Mar 27, 2014

Bedford reactions: Where do we go from here?

Canada (Attorney General) v. Bedford, 2013 SCC 72 (CanLII)

Here’s a round-up of reactions to yesterday's Supreme Court unanimous ruling in the Bedford decision striking down federal prostitution laws:

Carissima Mathen applauds the decision but regrets that it took us 30 years to get Parliament to act:

With the advent of the Charter, judges have become inescapably caught in public policy debates. Their decisions are often controversial. Some will argue that by striking down prostitution-related laws, the Supreme Court has weighed in where it shouldn’t. That view is misguided. With respect to prostitution, Parliament clearly failed to uphold its end of the bargain. Thirty years of inaction is, at the very least, negligent. More fundamentally, policy creation cannot ignore the Charter. The state has an unshakable obligation to respect the constitution. In this case, that meant rejecting laws that make the world a more dangerous place for citizens.

Yves Boisvert is on the same page and calls Bedford the most important judgment of McLachlin’s career:

There will no doubt be protests to the effect that judges are usurping the power of parliamentarians.
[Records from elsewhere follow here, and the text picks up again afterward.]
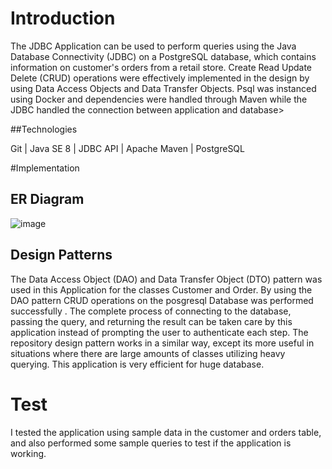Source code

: # Introduction

The JDBC Application can be used to perform queries using the Java Database Connectivity (JDBC) on a PostgreSQL database, which contains information on customer's orders from a retail store. Create Read Update Delete (CRUD) operations were effectively implemented in the design by using Data Access Objects and Data Transfer Objects.
Psql was instanced using Docker and dependencies were handled through Maven while the JDBC handled the connection between application and database>

##Technologies

Git | Java SE 8 | JDBC API | Apache Maven | PostgreSQL

#Implementation
## ER Diagram

![image](./assets/image.jpg)


## Design Patterns

The Data Access Object (DAO) and Data Transfer Object (DTO) pattern was used in this Application for the classes Customer and Order. By using the DAO pattern CRUD operations on the posgresql Database was performed successfully . The complete process of connecting to the database, passing the query, and returning the result can be taken care by this application instead of prompting the user to authenticate each step. The repository design pattern works in a similar way, except its more useful in situations where there are large amounts of classes utilizing heavy querying.
This application is very efficient for huge database.

# Test

I tested the application using sample data in the customer and orders table, and also performed some sample queries to test if the application is working.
This time, however, the Court skilfully handed the responsibility of coming up with a new model for prostitution in Canada to our elected representatives.

In that sense, the decision is historic on two fronts: It invalidates a law of Parliament and mobilises it to change it. [Our translation]

In Justin Ling’s article for National, he asked Carissima Mathen about the awkwardness of unconstitutional provisions staying in force for a year:

While the reprieve for the unconstitutional laws is not unprecedented, says Carissima Mathen, an associate professor of law at the University of Ottawa, "there is an essential oddity in saying that, on one hand, they're unconstitutional and, on the other, they're staying on the books." She notes that there would be problems arising from axing outright the provisions on living off the avails of prostitution, as it would immediately make legal exploitative relationships between pimps and sex workers, so the stay makes sense in that regard.

Brenda Cossman looks at the political debate ahead:

The decriminalization of prostitution should not mean non-regulation. After all, we are Canadian – we regulate everything. Rather, sex work after decriminalization would require extensive discussions around zoning, licensing, occupational health and safety, amongst other regulatory options. And as other jurisdictions that have decriminalized prostitution have shown, some options are better than others from the point of view of the rights of sex workers.

This is the discussion we should be having. But, the next year is likely to be taken up not with the question of whether to criminalize prostitution, but rather how to criminalize prostitution.

Emmett Macfarlane outlines some of the difficult decisions facing the government:

It is unclear whether Parliament can simply criminalize prostitution itself, an avenue the Harper government might be tempted to pursue. On the one hand, McLachlin’s repeated reference to the fact that prostitution is currently a “lawful activity” weighed heavily on the Court’s reasoning, and seemed to imply a “if you’re going to allow it, you can’t enact restrictions that increase its risk” logic.

On the other hand, the government should be cautious about assuming outright prohibition is a workable, or constitutional, solution. It is undoubtedly the case that simple criminalization would lead to the very harms the Court found constitutionally impermissible today.

Andrew Coyne explores the Nordic option:

A better, though still overbroad option is to criminalize, not the sale of sex, but the purchase: the so-called Nordic option, after the policy in Sweden and other countries. This would make sense where a prostitute is clearly not able to choose freely: the exchange in that case is not one between consenting adults, but rank exploitation. (The laws on under-age prostitution or human trafficking remain on the books for this reason.)

But what of those cases where the prostitute does choose freely, or appears to? And how to tell one from the other? Rather than simply “prosecute the johns,” a more workable approach might be a system of licensing for prostitutes. As a condition of license, they would be required to certify their age, submit to tests for drugs (and sexually transmitted diseases), and work in licensed premises. Prosecution might then be reserved for johns who patronized unlicensed prostitutes.

If that makes you uneasy, it is the approach we take now to strip clubs, which remain no less sleazy and disreputable for it. Regulating a practice does not imply approval, or even indifference. It suggests only that there are other and better means of addressing social ills of this kind than the criminal law — especially where there is evidence that criminalization is itself a big part of the problem, as we have lately been coming to realize with respect to drugs.

Finally, Sean Fine considers “the court’s comments on the role of precedent” and its impact on the coming assisted-suicide case, should the Supreme Court decide to hear it:

The Supreme Court of Canada did much more than strike down three prostitution laws on Friday. It set down a major change to the way lower courts can revisit precedents by the Supreme Court. In doing so, it gave hope to those who support a right to assisted suicide that the Supreme Court will reverse its own 1993 rejection of that right.